Activity » The answer must consist of each line below that holds the word "main", copied as it stands.

---------- Data shown

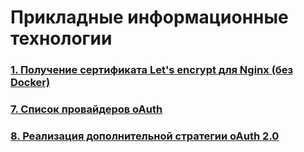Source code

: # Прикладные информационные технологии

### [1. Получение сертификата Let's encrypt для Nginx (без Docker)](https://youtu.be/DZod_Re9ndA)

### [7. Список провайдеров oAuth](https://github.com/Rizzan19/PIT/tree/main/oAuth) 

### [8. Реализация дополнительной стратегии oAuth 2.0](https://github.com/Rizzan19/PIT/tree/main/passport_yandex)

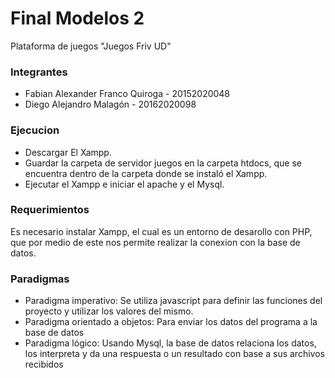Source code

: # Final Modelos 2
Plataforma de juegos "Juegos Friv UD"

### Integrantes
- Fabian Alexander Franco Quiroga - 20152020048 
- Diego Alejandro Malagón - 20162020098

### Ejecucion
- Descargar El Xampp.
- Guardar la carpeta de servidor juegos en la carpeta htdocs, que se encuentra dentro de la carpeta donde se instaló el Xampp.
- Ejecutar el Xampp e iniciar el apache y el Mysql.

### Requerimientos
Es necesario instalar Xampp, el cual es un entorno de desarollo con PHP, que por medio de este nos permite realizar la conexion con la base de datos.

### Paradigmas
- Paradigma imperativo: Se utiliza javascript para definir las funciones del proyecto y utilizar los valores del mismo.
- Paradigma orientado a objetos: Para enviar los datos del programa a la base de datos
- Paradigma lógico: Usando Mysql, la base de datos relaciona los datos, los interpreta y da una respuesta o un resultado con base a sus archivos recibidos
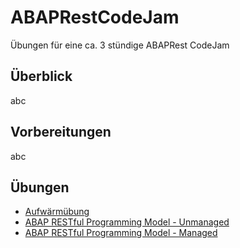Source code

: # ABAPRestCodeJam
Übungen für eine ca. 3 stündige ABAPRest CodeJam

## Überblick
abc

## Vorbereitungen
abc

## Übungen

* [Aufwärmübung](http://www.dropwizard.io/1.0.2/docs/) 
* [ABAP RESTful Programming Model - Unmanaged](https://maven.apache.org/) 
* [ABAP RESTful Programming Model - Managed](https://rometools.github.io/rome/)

--------------------
---------- Data shown

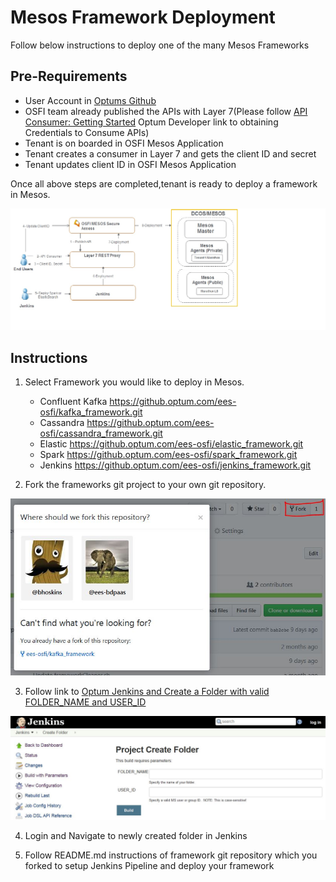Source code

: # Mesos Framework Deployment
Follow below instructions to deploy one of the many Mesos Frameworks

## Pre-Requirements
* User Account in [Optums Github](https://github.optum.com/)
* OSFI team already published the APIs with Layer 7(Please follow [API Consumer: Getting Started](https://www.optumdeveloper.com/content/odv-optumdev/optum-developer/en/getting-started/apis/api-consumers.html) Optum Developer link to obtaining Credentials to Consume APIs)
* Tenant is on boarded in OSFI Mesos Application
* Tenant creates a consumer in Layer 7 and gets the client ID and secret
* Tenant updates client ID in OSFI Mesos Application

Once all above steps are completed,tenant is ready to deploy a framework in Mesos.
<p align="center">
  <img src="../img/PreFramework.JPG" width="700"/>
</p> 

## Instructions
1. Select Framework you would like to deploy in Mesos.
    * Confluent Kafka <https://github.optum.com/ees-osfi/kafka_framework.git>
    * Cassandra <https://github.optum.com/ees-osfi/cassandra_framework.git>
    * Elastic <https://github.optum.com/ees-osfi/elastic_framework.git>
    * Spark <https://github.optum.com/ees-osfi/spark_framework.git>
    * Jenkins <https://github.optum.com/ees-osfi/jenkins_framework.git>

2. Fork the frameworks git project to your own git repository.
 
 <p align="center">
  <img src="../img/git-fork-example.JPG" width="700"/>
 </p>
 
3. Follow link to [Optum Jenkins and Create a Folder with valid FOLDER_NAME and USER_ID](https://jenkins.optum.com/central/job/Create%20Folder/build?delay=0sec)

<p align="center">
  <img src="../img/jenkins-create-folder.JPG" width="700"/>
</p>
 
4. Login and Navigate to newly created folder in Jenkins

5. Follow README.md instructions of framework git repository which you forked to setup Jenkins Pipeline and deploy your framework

--------------------

Task result »
### [7. Список провайдеров oAuth](https://github.com/Rizzan19/PIT/tree/main/oAuth) 
### [8. Реализация дополнительной стратегии oAuth 2.0](https://github.com/Rizzan19/PIT/tree/main/passport_yandex)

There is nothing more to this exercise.